Record extracts =
++++
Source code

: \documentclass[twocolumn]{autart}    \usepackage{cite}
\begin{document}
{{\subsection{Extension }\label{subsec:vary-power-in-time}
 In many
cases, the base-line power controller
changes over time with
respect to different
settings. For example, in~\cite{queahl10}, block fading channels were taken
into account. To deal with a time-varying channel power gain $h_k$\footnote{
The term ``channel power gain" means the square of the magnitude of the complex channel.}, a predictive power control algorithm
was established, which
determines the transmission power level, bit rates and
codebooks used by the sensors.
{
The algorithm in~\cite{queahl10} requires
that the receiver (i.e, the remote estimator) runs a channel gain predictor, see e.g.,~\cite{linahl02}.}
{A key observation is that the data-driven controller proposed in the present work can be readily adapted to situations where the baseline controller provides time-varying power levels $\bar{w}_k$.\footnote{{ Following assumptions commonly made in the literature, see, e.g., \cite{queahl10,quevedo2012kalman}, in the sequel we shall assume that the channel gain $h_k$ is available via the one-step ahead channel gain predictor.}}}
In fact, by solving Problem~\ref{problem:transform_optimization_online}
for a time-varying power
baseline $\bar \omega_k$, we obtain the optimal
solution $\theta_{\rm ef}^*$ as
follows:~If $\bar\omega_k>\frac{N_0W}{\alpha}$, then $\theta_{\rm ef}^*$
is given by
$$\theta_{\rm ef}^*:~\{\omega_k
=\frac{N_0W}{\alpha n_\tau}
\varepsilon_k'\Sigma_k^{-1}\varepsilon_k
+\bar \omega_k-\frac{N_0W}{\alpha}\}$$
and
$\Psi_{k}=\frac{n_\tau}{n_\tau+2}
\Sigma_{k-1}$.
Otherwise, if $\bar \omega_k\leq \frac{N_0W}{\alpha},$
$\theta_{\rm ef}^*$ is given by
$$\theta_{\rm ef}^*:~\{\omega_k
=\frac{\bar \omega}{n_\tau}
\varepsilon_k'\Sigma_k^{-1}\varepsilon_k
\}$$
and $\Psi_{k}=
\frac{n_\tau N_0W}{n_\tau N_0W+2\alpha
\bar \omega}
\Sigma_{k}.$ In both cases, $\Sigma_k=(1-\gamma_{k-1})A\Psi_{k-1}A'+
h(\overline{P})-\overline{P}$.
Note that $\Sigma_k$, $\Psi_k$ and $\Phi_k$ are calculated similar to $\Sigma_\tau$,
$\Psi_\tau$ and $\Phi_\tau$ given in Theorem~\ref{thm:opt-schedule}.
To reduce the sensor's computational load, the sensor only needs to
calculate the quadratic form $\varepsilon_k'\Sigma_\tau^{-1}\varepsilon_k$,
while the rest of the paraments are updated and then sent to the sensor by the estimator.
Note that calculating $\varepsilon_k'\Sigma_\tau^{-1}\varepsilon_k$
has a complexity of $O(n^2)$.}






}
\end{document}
++++
Task directions = Using the listing above, write every line out again exactly.

Result for this task =
Source code

: \documentclass[twocolumn]{autart}    \usepackage{cite}
\begin{document}
{{\subsection{Extension }\label{subsec:vary-power-in-time}
 In many
cases, the base-line power controller
changes over time with
respect to different
settings. For example, in~\cite{queahl10}, block fading channels were taken
into account. To deal with a time-varying channel power gain $h_k$\footnote{
The term ``channel power gain" means the square of the magnitude of the complex channel.}, a predictive power control algorithm
was established, which
determines the transmission power level, bit rates and
codebooks used by the sensors.
{
The algorithm in~\cite{queahl10} requires
that the receiver (i.e, the remote estimator) runs a channel gain predictor, see e.g.,~\cite{linahl02}.}
{A key observation is that the data-driven controller proposed in the present work can be readily adapted to situations where the baseline controller provides time-varying power levels $\bar{w}_k$.\footnote{{ Following assumptions commonly made in the literature, see, e.g., \cite{queahl10,quevedo2012kalman}, in the sequel we shall assume that the channel gain $h_k$ is available via the one-step ahead channel gain predictor.}}}
In fact, by solving Problem~\ref{problem:transform_optimization_online}
for a time-varying power
baseline $\bar \omega_k$, we obtain the optimal
solution $\theta_{\rm ef}^*$ as
follows:~If $\bar\omega_k>\frac{N_0W}{\alpha}$, then $\theta_{\rm ef}^*$
is given by
$$\theta_{\rm ef}^*:~\{\omega_k
=\frac{N_0W}{\alpha n_\tau}
\varepsilon_k'\Sigma_k^{-1}\varepsilon_k
+\bar \omega_k-\frac{N_0W}{\alpha}\}$$
and
$\Psi_{k}=\frac{n_\tau}{n_\tau+2}
\Sigma_{k-1}$.
Otherwise, if $\bar \omega_k\leq \frac{N_0W}{\alpha},$
$\theta_{\rm ef}^*$ is given by
$$\theta_{\rm ef}^*:~\{\omega_k
=\frac{\bar \omega}{n_\tau}
\varepsilon_k'\Sigma_k^{-1}\varepsilon_k
\}$$
and $\Psi_{k}=
\frac{n_\tau N_0W}{n_\tau N_0W+2\alpha
\bar \omega}
\Sigma_{k}.$ In both cases, $\Sigma_k=(1-\gamma_{k-1})A\Psi_{k-1}A'+
h(\overline{P})-\overline{P}$.
Note that $\Sigma_k$, $\Psi_k$ and $\Phi_k$ are calculated similar to $\Sigma_\tau$,
$\Psi_\tau$ and $\Phi_\tau$ given in Theorem~\ref{thm:opt-schedule}.
To reduce the sensor's computational load, the sensor only needs to
calculate the quadratic form $\varepsilon_k'\Sigma_\tau^{-1}\varepsilon_k$,
while the rest of the paraments are updated and then sent to the sensor by the estimator.
Note that calculating $\varepsilon_k'\Sigma_\tau^{-1}\varepsilon_k$
has a complexity of $O(n^2)$.}






}
\end{document}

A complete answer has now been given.